I hear from my translator friend that Roberto Saviano’s events were smash hits and you can read about them in Italian here.

The Digested Read

I love "the digested read," but this one takes the cake. I mean, I knew that a Mario Vargas Llosa novel about a man obsessed with a promiscuous woman was probably not for me, but it's so much fun to read about how very silly and not for me it is: the literary fiction version of the whole Sarkozy affair.

Highbrow & Lowbrow, in print & online

I’m sorry to have missed Mark Sarvas et al.’s panel up at Columbia on Tuesday night: it sounds like a banner version of the longstanding/ongoing conversation about blogs and book reviews. You can read accounts by James Marcus and Ed Champion (I won’t characterize them, as Mark labeling Ed [accurately] as “impressionistic” seemed to get Ed into a lather….). On James’ site, a British commenter alludes to the lively discussion over there on the same topic. If you want a flavor of that, you can do no better than to read my friend Louise Tucker’s brilliant blog post on the so-called Golden Age of publishing (an illusion, she reminds us). I was glowing with pride when it went up--all the more so when it got 263 comments! Way to launch a polemic.

Editor Elizabeth Sifton compared Mark to Irving Howe--a lovely, flattering, amazing compliment. I don’t know Howe’s work well enough to be able to guess the specific contours of the comparison beyond the notion that, like Howe, Mark writes very intelligent, clear criticism, the kind of criticism that serious readers can learn from. The kind of criticism that doesn’t require one’s being fully up-to-date on the latest theory to grasp.

That sounds like an anti-theoretical barb. It’s not. Or not exactly. However, when reading about a fictional text, I like the references to philosophers and theorists who might illuminate that text to work in the service of the argument not as flamboyant signs of the writer’s erudition. I mean, I could spatter this whole posting with references to Habermas and Bourdieu, couldn’t I? But why?

From all accounts, it seems that the flame throwing between newspapers and blogs has abated. The papers may have run out of ammunition. Everyone recognizes--even the Times, which ended TimesSelect this week--that the future of daily information is digital and free.

The question of the day now, has returned to the richer one of popular versus elite. What is the best way to reach an audience? Are open forums the best way to be democratic? Is a thoughtful, learned review necessarily snobby?
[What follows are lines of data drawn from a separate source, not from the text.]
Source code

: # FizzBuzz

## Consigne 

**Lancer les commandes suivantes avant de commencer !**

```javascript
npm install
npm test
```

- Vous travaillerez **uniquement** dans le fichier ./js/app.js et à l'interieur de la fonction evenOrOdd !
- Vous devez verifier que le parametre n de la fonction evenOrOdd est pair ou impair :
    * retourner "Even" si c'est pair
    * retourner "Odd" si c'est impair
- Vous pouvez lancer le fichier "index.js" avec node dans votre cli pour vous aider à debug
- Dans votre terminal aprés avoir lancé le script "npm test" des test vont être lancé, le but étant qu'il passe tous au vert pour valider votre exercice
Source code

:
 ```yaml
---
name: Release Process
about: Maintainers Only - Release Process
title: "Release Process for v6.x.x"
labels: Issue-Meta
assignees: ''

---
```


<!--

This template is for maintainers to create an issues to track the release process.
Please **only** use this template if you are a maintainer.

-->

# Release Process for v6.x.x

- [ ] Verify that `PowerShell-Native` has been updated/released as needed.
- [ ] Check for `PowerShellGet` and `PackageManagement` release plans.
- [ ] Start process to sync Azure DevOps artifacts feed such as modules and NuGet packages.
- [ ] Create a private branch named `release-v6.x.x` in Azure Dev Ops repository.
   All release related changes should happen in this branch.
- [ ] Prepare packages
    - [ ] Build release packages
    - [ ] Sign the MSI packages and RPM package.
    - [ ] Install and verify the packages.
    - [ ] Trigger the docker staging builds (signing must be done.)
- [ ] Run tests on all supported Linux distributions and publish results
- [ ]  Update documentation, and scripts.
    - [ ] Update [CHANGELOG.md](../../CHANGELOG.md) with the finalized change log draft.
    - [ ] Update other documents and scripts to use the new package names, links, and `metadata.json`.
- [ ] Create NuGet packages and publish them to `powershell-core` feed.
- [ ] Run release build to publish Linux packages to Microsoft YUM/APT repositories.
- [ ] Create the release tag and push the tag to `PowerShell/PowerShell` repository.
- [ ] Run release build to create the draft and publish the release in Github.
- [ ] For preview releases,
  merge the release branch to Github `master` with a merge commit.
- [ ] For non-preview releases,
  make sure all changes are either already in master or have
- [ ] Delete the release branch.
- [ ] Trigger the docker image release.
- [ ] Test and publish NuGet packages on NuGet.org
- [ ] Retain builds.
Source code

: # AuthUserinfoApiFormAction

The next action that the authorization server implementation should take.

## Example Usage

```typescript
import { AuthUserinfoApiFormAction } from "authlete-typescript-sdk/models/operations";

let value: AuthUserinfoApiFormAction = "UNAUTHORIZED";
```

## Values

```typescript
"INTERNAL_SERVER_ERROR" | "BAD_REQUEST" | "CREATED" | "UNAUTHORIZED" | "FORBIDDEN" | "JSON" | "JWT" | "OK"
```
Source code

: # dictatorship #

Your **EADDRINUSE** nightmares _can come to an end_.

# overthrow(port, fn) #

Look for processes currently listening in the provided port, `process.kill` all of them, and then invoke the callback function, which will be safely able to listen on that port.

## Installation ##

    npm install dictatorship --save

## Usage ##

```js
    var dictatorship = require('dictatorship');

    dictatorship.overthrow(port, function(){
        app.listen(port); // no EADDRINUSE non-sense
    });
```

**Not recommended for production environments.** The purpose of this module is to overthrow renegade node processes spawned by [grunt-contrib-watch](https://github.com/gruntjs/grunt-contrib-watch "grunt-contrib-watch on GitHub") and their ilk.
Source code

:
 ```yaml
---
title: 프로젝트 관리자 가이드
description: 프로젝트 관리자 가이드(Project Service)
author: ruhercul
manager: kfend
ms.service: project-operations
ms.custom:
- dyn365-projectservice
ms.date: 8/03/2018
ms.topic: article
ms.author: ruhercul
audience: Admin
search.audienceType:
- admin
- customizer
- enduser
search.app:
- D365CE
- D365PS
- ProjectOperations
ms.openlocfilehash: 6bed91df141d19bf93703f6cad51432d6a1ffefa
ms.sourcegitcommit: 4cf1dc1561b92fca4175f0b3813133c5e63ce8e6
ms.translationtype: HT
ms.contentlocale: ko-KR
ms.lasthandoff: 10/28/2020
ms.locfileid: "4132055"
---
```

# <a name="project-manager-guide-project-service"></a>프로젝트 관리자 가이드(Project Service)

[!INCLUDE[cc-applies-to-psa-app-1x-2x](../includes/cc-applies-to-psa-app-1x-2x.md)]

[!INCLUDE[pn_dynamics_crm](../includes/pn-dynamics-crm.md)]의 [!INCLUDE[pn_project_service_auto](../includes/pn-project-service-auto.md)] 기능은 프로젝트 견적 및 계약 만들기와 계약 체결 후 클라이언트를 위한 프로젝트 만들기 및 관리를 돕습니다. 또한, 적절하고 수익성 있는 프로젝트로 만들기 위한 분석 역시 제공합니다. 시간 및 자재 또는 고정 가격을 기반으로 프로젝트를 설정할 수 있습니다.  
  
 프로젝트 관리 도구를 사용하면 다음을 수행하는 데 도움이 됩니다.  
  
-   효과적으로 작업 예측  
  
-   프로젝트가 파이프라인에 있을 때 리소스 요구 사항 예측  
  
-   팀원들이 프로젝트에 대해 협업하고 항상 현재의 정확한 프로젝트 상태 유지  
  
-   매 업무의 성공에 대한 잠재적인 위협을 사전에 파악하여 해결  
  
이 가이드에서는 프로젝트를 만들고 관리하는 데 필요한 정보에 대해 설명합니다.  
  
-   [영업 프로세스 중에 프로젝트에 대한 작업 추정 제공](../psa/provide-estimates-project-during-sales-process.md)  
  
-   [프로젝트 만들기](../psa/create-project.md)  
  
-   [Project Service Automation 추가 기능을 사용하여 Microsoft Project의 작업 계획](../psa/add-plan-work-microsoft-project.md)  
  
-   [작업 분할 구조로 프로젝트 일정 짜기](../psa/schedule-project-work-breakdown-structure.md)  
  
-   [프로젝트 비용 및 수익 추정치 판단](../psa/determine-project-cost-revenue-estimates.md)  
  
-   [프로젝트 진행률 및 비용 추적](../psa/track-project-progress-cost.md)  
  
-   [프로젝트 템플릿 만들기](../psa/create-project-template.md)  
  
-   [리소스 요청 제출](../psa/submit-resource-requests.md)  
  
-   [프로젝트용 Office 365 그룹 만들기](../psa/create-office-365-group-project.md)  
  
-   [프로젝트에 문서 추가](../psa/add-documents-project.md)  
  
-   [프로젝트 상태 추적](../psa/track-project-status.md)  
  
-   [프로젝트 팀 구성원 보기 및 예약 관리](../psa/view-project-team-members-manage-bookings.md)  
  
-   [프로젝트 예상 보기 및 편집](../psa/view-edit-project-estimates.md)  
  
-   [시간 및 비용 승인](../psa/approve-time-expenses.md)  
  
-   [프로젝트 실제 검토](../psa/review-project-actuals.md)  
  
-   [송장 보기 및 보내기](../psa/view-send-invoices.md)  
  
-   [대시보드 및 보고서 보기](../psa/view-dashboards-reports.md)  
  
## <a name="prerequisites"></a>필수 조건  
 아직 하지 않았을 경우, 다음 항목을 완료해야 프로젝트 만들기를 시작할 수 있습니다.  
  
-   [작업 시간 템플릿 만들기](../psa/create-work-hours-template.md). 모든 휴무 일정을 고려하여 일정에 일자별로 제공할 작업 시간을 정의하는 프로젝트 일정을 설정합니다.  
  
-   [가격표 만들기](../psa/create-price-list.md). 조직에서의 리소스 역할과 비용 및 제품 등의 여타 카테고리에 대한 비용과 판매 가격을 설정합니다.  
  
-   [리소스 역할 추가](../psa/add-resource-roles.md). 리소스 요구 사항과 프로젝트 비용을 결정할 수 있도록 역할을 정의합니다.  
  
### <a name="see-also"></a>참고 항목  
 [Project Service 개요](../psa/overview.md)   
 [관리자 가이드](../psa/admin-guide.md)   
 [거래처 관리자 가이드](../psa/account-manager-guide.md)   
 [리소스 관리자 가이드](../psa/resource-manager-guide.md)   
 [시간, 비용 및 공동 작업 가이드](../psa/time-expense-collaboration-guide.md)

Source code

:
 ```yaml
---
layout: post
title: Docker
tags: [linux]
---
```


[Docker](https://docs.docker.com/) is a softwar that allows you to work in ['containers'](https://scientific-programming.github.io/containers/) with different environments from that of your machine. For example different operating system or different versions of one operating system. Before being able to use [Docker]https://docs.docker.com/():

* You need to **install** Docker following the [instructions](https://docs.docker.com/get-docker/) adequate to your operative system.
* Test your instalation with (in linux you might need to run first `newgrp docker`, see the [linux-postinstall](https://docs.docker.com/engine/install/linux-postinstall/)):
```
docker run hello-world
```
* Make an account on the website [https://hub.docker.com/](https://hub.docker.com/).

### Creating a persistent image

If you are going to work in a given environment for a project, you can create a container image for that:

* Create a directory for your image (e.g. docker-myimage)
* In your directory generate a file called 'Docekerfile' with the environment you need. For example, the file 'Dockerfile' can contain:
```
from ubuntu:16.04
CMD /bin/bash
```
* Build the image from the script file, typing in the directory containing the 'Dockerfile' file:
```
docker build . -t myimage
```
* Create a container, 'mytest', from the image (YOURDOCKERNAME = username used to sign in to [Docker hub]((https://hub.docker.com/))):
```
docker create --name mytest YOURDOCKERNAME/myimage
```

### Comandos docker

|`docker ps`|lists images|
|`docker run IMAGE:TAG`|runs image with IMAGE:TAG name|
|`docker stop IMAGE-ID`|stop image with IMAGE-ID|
I don’t think these questions are ones of either/or: each critic has his or her foibles--as readable as James Wood is, for example, it’s hard to assign him to undergraduates because of his pretty pervasive habit of quick, unexplained allusions to Continental and Russian novelists (along the lines of: “Unlike Turgenev, Conrad’s fathers…”). Older readers get used to this and find such tags either helpful or not, but young readers often get stopped: “Oh, no! I haven’t read Turgenev. I have no idea what he’s talking about…” The ability to keep reading in one’s ignorance, trusting that context will fill in clues, is a skill, and some days, it’s not on my lesson plan.

What I want to note, however, is that the blogosphere seems to have spawned a new breed of nonacademic literary critics, of academic literary critics who make an effort to write jargon-free prose. Read Mark or Bud Parr or Garth Risk Hallberg or Ana Maria Correa and you’ll see what I mean. These critics also draw our attention to literary critics working primarily in print--James Wood is maybe the leading example--whose work is intelligent and readable.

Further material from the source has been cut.